Wednesday

Reefer madness, redux

Karl Marx, building on Hegel, noted that history repeats itself first as tragedy, and then as farce. Had he foreseen the War Against Pot, perhaps he would have added, "but often both at the same time."

The UN Office on Drugs and Crime has had manufactured a scientific study confirming that there is, in the measured language we've come to expect from such studies, a "cannabis pandemic" threatening the health and sanity of the world's population. As usual, this finding rests on the enormous number of citizens consigned to "treatment" for their supposed marijuana dependence.
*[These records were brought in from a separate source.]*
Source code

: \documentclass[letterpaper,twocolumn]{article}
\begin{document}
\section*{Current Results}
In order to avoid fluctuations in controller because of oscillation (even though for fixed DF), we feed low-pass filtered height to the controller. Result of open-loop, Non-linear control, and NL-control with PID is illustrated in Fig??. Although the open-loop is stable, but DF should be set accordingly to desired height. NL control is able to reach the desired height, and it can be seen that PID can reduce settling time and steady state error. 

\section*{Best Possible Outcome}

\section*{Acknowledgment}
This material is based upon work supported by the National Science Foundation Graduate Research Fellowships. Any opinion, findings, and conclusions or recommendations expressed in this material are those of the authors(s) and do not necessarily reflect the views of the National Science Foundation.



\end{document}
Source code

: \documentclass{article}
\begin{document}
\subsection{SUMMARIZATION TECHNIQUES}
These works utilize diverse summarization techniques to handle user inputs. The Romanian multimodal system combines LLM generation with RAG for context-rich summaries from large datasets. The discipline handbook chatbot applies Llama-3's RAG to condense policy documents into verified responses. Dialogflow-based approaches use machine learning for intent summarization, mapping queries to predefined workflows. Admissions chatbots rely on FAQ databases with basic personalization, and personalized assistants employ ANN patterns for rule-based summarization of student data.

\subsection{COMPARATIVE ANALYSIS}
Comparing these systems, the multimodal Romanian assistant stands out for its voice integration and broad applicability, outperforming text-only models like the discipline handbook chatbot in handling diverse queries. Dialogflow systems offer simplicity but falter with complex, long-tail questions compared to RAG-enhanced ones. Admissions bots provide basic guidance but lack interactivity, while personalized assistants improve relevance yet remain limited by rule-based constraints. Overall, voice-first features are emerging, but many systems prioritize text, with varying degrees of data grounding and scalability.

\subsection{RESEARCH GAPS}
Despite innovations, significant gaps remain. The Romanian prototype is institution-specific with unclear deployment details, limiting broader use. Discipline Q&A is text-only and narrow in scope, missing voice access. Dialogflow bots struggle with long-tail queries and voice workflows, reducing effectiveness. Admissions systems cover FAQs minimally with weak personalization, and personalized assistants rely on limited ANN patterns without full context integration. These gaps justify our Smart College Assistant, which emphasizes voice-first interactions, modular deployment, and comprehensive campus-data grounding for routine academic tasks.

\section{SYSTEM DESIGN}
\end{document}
Which, given that most people caught holding a single joint are forced to choose between "treatment" and prison, really puts the statist in statistic.

But trust the UN not to leave it at mere tragedy: UN Drugs 'n Crime director Antonio Maria Costa had to toss in his own scientifically unfounded assertions about how today's cannibis is "considerably more potent" than the pot everyone at the UN was smoking a few decades ago, "no longer that different from other plant-based drugs such as cocaine or heroin."
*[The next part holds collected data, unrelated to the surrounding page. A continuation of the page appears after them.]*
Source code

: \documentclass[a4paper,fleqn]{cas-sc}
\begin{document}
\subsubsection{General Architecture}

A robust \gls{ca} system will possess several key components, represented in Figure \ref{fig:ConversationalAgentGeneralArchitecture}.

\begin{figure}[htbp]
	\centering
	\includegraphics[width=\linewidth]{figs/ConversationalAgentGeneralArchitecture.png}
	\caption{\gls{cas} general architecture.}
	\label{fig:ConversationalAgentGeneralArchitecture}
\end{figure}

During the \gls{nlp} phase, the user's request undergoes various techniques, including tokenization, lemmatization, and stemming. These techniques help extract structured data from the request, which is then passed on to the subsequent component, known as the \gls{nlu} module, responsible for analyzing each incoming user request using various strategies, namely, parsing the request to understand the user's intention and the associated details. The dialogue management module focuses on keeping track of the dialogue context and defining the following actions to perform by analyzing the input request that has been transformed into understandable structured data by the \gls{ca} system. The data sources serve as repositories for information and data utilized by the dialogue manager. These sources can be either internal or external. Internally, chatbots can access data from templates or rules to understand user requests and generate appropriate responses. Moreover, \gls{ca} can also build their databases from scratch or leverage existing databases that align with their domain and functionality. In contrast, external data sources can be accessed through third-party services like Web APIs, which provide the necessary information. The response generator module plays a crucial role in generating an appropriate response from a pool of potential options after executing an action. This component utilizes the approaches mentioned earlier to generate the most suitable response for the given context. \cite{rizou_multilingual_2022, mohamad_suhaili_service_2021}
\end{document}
This is asinine, even apart from the fact that there's never been a single documented "marijuana overdose" (it's not clear whether such would even be possible). Put simply, people smoke pot in order to get high. Once high, people either stop smoking, sit back, and relax; or they keep smoking, and fall asleep. With very few exceptions, pot smokers aren't going to wreck the house, beat the kids, or take the car out for a joyride. (They're not even going to accidentally set the bed aflame, because unlike tobacco, pot must be relit for each toke.) At worst, they'll down a couple bags of chips or a box of Twinkies (though the nascent War on Obesity may soon make that its own crime). If anything, the UN drug crew should be lauding potent pot, because it allows smokers to get high with fewer puffs, and thus endure fewer lungfuls of smoke.

Costa had but one sensible thing to say, though of course he didn't understand it as such: "Policy reversals leave young people confused as to just how dangerous cannabis is." His overestimation of that danger is farcical; his ability to craft UN policy based on that overestimation, tragic.